First I’m going to get numeric columns and see the correlation matrix (but )

numeric_data = data.select_dtypes(include=[np.number])

corr_matrix = numeric_data.corr()
f, ax = plt.subplots(figsize = (20,20))
plt.title('Correlation of numeric factors', y = 1, size = 16)
sns.heatmap(corr_matrix, vmax = .8, annot_kws={'size': 8}, annot = True)
<AxesSubplot: title={'center': 'Correlation of numeric factors'}>

png

Looking at the picture of the correlation matrix (above) I can say that there are definately some correlations there, but because there are a lot of factors and poor readability of the matrix, it’s difficult to say anything spetial, so let’s take a closer look.

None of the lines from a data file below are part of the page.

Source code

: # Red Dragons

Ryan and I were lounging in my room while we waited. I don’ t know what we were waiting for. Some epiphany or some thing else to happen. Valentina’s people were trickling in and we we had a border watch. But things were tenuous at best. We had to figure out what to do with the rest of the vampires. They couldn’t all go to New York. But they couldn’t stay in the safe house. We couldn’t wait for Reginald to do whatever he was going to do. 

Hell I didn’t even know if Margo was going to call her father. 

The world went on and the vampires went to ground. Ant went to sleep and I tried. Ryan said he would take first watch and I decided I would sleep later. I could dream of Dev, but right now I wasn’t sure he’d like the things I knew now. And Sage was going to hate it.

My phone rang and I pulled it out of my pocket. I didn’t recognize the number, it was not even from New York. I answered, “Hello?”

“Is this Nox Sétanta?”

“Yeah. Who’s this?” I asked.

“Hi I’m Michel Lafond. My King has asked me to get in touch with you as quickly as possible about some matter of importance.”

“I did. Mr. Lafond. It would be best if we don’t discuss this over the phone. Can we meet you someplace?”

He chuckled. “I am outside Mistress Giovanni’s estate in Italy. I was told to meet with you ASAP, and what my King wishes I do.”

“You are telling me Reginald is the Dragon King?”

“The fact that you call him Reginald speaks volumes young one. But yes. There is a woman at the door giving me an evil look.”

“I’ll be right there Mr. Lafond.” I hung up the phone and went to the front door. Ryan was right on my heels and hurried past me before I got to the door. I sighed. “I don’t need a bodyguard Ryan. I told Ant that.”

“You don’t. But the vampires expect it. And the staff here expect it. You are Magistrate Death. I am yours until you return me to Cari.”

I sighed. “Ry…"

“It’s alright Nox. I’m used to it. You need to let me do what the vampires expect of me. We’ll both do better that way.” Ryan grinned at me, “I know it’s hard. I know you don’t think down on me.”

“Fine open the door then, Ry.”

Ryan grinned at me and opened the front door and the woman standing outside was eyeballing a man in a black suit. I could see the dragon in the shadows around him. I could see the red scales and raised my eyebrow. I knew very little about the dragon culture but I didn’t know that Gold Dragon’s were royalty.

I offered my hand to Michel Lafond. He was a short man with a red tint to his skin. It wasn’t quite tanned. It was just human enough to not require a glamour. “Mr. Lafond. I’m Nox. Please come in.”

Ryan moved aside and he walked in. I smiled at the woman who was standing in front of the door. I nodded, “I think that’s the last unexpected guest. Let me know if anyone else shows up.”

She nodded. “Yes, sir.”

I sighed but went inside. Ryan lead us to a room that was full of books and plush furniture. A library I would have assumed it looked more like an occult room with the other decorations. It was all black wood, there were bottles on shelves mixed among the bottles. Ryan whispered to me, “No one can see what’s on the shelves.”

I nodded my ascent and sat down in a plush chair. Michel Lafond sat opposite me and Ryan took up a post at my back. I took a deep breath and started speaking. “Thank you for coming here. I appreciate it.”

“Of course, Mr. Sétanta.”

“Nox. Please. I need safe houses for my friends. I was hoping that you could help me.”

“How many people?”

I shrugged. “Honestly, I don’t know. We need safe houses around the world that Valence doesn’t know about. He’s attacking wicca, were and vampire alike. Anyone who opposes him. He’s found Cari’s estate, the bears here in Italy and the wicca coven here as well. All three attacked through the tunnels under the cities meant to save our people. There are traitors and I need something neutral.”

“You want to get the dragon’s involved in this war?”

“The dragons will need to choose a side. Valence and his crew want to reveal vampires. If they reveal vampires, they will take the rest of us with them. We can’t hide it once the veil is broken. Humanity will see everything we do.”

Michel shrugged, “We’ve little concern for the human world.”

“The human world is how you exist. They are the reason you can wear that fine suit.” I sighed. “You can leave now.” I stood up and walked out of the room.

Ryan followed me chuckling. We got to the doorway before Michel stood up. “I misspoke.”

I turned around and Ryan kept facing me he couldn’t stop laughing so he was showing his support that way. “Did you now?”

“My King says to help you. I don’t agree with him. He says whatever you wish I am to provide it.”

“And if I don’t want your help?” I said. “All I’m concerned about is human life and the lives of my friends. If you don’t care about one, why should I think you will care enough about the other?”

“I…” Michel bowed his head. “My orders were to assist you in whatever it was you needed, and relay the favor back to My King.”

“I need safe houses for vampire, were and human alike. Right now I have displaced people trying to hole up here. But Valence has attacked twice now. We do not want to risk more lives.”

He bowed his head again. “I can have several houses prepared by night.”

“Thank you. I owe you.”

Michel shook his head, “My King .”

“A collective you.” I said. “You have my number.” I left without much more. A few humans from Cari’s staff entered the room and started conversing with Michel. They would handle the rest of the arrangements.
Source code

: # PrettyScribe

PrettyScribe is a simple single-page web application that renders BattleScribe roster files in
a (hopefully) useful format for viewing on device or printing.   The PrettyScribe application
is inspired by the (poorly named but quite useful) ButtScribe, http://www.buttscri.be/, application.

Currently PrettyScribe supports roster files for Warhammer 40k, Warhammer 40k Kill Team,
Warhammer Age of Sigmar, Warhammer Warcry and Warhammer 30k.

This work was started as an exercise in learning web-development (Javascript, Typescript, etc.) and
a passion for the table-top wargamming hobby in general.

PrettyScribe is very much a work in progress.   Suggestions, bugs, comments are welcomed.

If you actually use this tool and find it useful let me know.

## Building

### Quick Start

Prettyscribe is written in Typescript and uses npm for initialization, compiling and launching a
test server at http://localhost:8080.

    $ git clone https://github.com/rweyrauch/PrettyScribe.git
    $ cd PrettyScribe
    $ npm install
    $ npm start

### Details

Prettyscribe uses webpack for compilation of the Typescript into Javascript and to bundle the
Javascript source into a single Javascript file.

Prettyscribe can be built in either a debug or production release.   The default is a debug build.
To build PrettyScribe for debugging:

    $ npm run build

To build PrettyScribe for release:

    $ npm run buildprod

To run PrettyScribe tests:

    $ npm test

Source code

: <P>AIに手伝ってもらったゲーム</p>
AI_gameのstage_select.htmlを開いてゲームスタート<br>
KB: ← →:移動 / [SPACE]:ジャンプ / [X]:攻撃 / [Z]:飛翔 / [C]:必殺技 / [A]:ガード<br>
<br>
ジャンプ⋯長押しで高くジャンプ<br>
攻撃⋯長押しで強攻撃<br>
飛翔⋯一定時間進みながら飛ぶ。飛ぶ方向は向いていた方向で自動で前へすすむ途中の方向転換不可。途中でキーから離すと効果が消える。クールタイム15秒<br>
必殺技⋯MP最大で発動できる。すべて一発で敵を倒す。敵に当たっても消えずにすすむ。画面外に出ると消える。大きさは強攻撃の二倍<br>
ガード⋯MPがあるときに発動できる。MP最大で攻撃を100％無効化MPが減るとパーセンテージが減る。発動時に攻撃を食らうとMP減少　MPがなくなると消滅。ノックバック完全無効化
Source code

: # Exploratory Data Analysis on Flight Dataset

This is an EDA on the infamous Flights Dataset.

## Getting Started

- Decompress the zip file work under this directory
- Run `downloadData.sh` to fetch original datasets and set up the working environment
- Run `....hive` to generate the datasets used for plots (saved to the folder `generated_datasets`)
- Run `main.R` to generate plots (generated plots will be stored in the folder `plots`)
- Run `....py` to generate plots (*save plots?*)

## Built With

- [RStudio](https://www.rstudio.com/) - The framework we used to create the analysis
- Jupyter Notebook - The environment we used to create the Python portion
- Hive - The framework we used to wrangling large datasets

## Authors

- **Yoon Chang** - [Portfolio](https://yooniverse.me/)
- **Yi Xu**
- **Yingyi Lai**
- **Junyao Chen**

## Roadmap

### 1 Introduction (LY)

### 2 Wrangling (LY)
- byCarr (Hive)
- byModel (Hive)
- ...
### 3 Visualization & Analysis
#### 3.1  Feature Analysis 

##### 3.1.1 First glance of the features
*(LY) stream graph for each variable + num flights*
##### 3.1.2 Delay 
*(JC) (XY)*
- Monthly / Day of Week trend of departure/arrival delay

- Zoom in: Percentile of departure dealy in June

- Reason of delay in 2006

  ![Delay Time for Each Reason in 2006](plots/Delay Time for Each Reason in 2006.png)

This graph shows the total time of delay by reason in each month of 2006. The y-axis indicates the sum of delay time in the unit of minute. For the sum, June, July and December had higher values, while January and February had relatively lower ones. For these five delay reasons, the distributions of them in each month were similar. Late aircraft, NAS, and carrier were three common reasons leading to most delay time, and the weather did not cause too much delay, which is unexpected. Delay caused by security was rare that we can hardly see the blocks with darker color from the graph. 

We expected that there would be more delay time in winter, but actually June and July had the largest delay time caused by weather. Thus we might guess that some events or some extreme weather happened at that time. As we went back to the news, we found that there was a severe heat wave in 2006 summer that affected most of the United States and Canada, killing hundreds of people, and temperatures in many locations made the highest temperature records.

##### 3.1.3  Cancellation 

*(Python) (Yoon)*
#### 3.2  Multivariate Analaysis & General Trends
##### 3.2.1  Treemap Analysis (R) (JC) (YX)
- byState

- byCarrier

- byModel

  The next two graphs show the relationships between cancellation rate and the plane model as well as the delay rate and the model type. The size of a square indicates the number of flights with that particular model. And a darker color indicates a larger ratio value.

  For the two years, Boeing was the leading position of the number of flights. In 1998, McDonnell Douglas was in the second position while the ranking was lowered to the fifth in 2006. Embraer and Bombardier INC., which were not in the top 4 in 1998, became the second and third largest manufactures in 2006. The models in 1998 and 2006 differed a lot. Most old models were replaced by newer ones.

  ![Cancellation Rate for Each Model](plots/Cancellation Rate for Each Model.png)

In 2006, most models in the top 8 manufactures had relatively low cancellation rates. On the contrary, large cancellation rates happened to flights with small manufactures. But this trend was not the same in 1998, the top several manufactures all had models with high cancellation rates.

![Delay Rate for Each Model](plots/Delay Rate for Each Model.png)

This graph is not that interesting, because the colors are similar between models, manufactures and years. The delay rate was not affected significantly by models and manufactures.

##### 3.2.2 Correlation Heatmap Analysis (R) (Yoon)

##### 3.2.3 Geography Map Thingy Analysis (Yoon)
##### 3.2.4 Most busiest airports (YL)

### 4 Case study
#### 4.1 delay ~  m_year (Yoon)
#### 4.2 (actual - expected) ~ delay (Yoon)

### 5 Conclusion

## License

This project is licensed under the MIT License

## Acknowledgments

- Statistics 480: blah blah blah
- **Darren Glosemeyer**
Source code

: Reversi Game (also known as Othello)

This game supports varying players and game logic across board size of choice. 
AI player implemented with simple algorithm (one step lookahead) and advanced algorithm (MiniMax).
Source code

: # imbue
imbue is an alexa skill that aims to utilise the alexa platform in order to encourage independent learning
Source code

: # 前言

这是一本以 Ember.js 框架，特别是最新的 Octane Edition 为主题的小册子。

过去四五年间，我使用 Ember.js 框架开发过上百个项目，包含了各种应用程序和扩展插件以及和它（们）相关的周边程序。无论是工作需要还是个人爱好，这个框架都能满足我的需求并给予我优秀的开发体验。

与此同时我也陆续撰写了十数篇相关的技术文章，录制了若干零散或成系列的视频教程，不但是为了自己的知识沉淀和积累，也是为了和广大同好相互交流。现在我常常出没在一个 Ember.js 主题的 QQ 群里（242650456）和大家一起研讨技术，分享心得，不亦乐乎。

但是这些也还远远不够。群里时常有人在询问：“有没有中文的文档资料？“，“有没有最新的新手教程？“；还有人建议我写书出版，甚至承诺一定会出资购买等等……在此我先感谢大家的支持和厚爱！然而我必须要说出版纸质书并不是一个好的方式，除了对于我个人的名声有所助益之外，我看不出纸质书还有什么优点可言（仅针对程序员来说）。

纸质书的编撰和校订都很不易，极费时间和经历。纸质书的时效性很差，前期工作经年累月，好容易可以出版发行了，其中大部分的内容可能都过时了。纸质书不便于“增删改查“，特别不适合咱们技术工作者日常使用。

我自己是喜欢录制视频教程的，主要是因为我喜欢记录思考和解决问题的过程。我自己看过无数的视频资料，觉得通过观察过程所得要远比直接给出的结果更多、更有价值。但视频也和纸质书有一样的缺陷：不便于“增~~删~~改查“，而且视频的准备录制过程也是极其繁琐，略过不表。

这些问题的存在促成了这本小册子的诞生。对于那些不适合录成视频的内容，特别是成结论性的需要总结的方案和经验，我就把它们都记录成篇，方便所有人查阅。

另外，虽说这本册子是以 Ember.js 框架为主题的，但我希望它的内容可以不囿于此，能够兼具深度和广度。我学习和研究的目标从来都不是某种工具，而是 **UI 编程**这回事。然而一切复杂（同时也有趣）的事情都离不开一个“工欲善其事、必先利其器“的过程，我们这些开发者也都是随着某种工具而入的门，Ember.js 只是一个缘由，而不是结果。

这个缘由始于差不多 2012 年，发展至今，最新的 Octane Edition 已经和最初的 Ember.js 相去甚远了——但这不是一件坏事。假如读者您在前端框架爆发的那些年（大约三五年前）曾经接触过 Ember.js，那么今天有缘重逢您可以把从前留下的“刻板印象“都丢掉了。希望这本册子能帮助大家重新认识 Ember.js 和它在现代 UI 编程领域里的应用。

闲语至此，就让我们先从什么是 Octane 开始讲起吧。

We are interested in the dog’s owners, so I will take a dogs_amount column and show it’s correlation with other factors:

dogs_amount = corr_matrix[['dogs_amount']]
fig, ax = plt.subplots(figsize=(16, 16))
ax = sns.heatmap(dogs_amount, vmax = .8, annot_kws={'size': 10}, annot = True, linewidths=.5)

png

Now let’s get only strong correlated columns:

corr_values = [row for row in dogs_amount.items()][0][1]
columns = [column for column in numeric_data.columns if corr_values[column] > 0.6]
sns.pairplot(data = data,
             x_vars = ['dogs_amount'],
             y_vars = columns)
<seaborn.axisgrid.PairGrid at 0x13fbb8f90>

png

for column in columns:
    print(column + ": " + str(corr_values[column]))
perc_uit_antillen_en_aruba: 0.7000535645951397
personen_met_bijstandsuitkering: 0.722981338084339
autos_totaal: 0.8369100868143818
motortweewielers: 0.796743835950187
bevolking_totaal: 0.7475149616129847
aantal_minimahuishoudens: 0.709500199839632
aangiften_van_vernieling: 0.6056959022366318
dogs_amount: 1.0

As an answer to the question: “Who owns a dog in Groningen?” we can see from the charts above, most of the dog’s owners in Groningen have a car or two wheelers motorcycle, receive some welfare benefits and probably live in the area where they would experience destruction from other people more than in other places. Also I can see that probably people, who moved to the Netherlands from Netherlands Antilles and Aruba love dogs and have it at home more often them other people.